Enfin, en ce qui concerne le contexte de réception, cette oeuvre hybride, fruit d’une collaboration entre une Québécoise (Marie-Hélène Cousineau) et une aînée inuite (Madeleine Ivalu), offre la chance aux spectateurs inuits de se repositionner en tant que participants engagés activement dans la construction de sens du récit. La sobriété d’une esthétique où l’image s’abstient de dénoncer ou de pointer du doigt en quête d’un coupable, laisse profiler sur le canevas des relations interculturelles l’espoir d’établir un jour de nouveaux ponts vers une meilleure compréhension de l’autre, en donnant « la chance aussi bien aux Inuits qu’aux Blancs de reconnaître, de guérir et de mettre un terme à ces sentiments douloureux » (Barrette 2006 : 55).

En résumé, Gerald Vizenor décrit la nature de la survivance autochtone à travers une présence affirmée dans les récits oraux et la tradition, mais aussi dans la vitalité, l’ironie et le courage moral des peuples autochtones (2008 : 1). La nouvelle génération de cinéastes et d’intellectuels autochtones contribue à ancrer cette survivance dans un discours et des images qui permettent au peuple de ré-imaginer leur culture, en se présentant comme les principaux protagonistes et créateurs de leur histoire.
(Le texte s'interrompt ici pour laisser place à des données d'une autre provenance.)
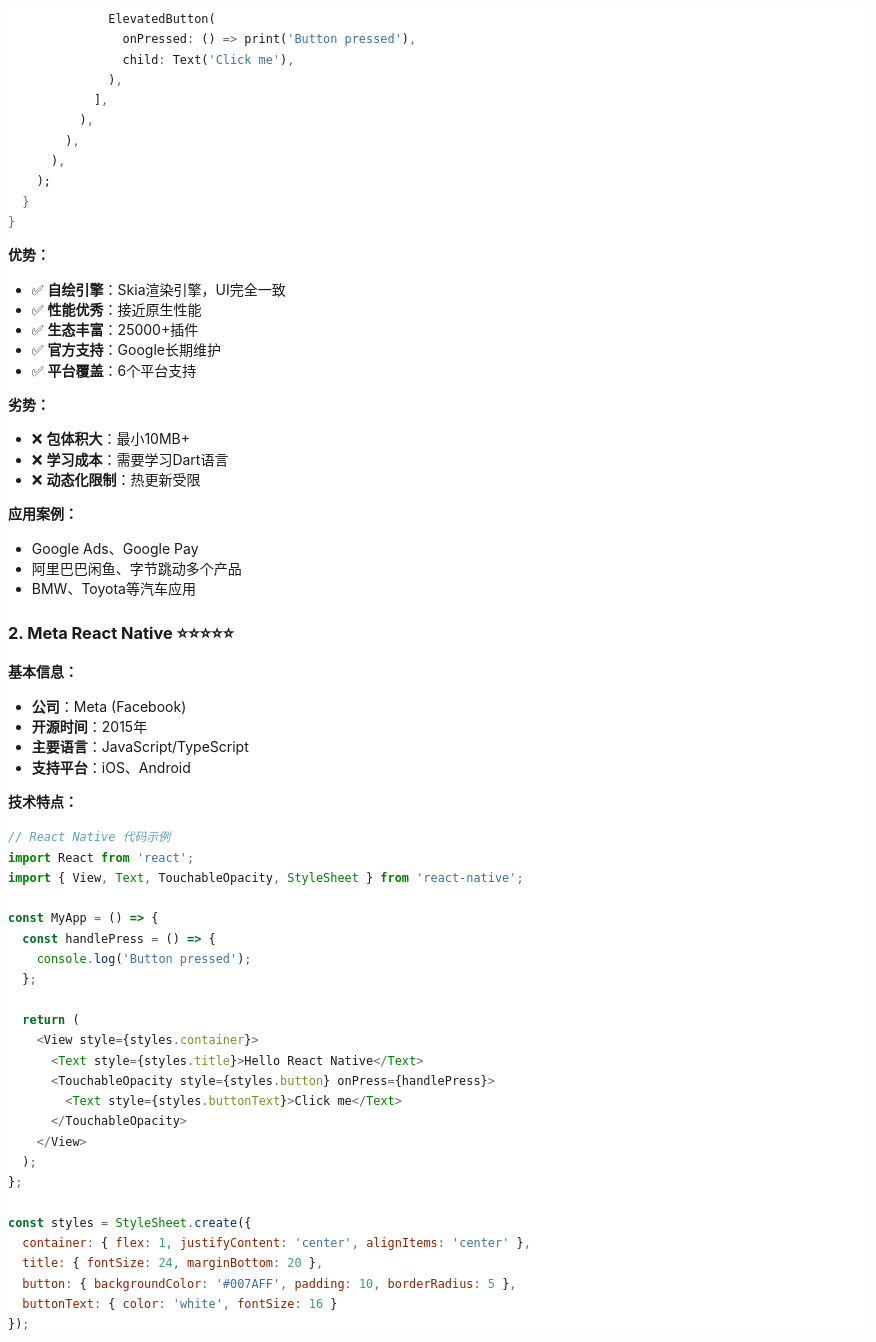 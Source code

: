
```dart
              ElevatedButton(
                onPressed: () => print('Button pressed'),
                child: Text('Click me'),
              ),
            ],
          ),
        ),
      ),
    );
  }
}
```

**优势：**
- ✅ **自绘引擎**：Skia渲染引擎，UI完全一致
- ✅ **性能优秀**：接近原生性能
- ✅ **生态丰富**：25000+插件
- ✅ **官方支持**：Google长期维护
- ✅ **平台覆盖**：6个平台支持

**劣势：**
- ❌ **包体积大**：最小10MB+
- ❌ **学习成本**：需要学习Dart语言
- ❌ **动态化限制**：热更新受限

**应用案例：**
- Google Ads、Google Pay
- 阿里巴巴闲鱼、字节跳动多个产品
- BMW、Toyota等汽车应用

### 2. Meta React Native ⭐⭐⭐⭐⭐

**基本信息：**
- **公司**：Meta (Facebook)
- **开源时间**：2015年
- **主要语言**：JavaScript/TypeScript
- **支持平台**：iOS、Android

**技术特点：**
```javascript
// React Native 代码示例
import React from 'react';
import { View, Text, TouchableOpacity, StyleSheet } from 'react-native';

const MyApp = () => {
  const handlePress = () => {
    console.log('Button pressed');
  };

  return (
    <View style={styles.container}>
      <Text style={styles.title}>Hello React Native</Text>
      <TouchableOpacity style={styles.button} onPress={handlePress}>
        <Text style={styles.buttonText}>Click me</Text>
      </TouchableOpacity>
    </View>
  );
};

const styles = StyleSheet.create({
  container: { flex: 1, justifyContent: 'center', alignItems: 'center' },
  title: { fontSize: 24, marginBottom: 20 },
  button: { backgroundColor: '#007AFF', padding: 10, borderRadius: 5 },
  buttonText: { color: 'white', fontSize: 16 }
});
```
Envisagées dans le cadre de longs métrages où les identités blanche et inuite ne sont plus définies à partir de critères eurocentriques, la figure de l’autochtone et celle du tiers-cinéaste sont un vecteur de transformation qui permet l’émergence d’un espace d’expression redynamisé par de nouvelles façons de lire et de s’approprier des images qui reconnaissent enfin l’apport de l’empreinte autochtone dans notre paysage cinématographique.